(Dataset entries)

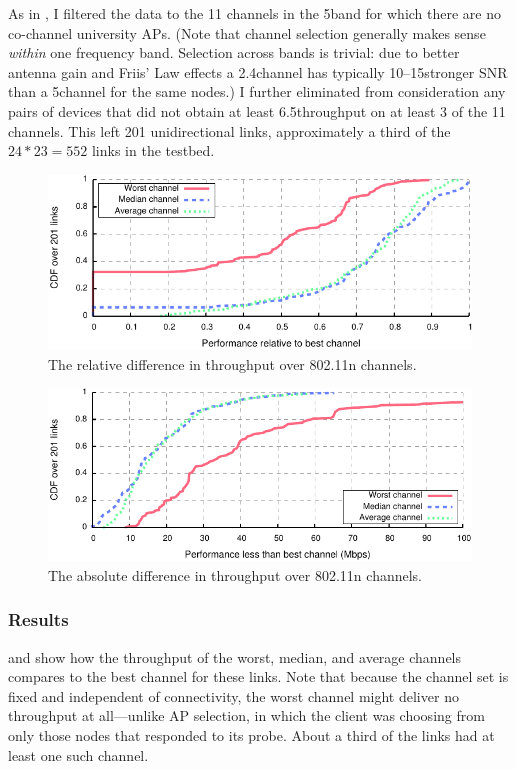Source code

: As in , I filtered the data to the 11 channels in the 5\GHz band for which there are no co-channel university APs. (Note that channel selection generally makes sense \emph{within} one frequency band. Selection across bands is trivial: due to better antenna gain and Friis' Law effects a 2.4\GHz channel has typically 10\dB--15\dB stronger SNR than a 5\GHz channel for the same nodes.) I further eliminated from consideration any pairs of devices that did not obtain at least 6.5\Mbps throughput on at least 3 of the 11 channels. This left 201 unidirectional links, approximately a third of the $24*23=552$ links in the testbed.

\begin{figure}[t]
	\centering
	\includegraphics[width=\textwidth]{figures/applications/chan_sel_rel_diff.pdf}
	\caption[The relative difference in throughput over 802.11n channels]{\label{fig:chan_sel_rel_diff}The relative difference in throughput over 802.11n channels.}
\end{figure}

\begin{figure}[t]
	\centering
	\includegraphics[width=\textwidth]{figures/applications/chan_sel_tpt_diff.pdf}
	\caption[The absolute difference in throughput over 802.11n channels]{\label{fig:chan_sel_tpt_diff}The absolute difference in throughput over 802.11n channels.}
\end{figure}

\subsubsection{Results}
 and  show how the throughput of the worst, median, and average channels compares to the best channel for these links. Note that because the channel set is fixed and independent of connectivity, the worst channel might deliver no throughput at all---unlike AP selection, in which the client was choosing from only those nodes that responded to its probe. About a third of the links had at least one such channel.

## YOUR GOAL:
Transcribe every entry word for word, but skip the pictures.

## SOLUTION FOR THIS PROBLEM:
Source code

: As in , I filtered the data to the 11 channels in the 5\GHz band for which there are no co-channel university APs. (Note that channel selection generally makes sense \emph{within} one frequency band. Selection across bands is trivial: due to better antenna gain and Friis' Law effects a 2.4\GHz channel has typically 10\dB--15\dB stronger SNR than a 5\GHz channel for the same nodes.) I further eliminated from consideration any pairs of devices that did not obtain at least 6.5\Mbps throughput on at least 3 of the 11 channels. This left 201 unidirectional links, approximately a third of the $24*23=552$ links in the testbed.

\begin{figure}[t]
	\centering
	\includegraphics[width=\textwidth]{figures/applications/chan_sel_rel_diff.pdf}
	\caption[The relative difference in throughput over 802.11n channels]{\label{fig:chan_sel_rel_diff}The relative difference in throughput over 802.11n channels.}
\end{figure}

\begin{figure}[t]
	\centering
	\includegraphics[width=\textwidth]{figures/applications/chan_sel_tpt_diff.pdf}
	\caption[The absolute difference in throughput over 802.11n channels]{\label{fig:chan_sel_tpt_diff}The absolute difference in throughput over 802.11n channels.}
\end{figure}

\subsubsection{Results}
 and  show how the throughput of the worst, median, and average channels compares to the best channel for these links. Note that because the channel set is fixed and independent of connectivity, the worst channel might deliver no throughput at all---unlike AP selection, in which the client was choosing from only those nodes that responded to its probe. About a third of the links had at least one such channel.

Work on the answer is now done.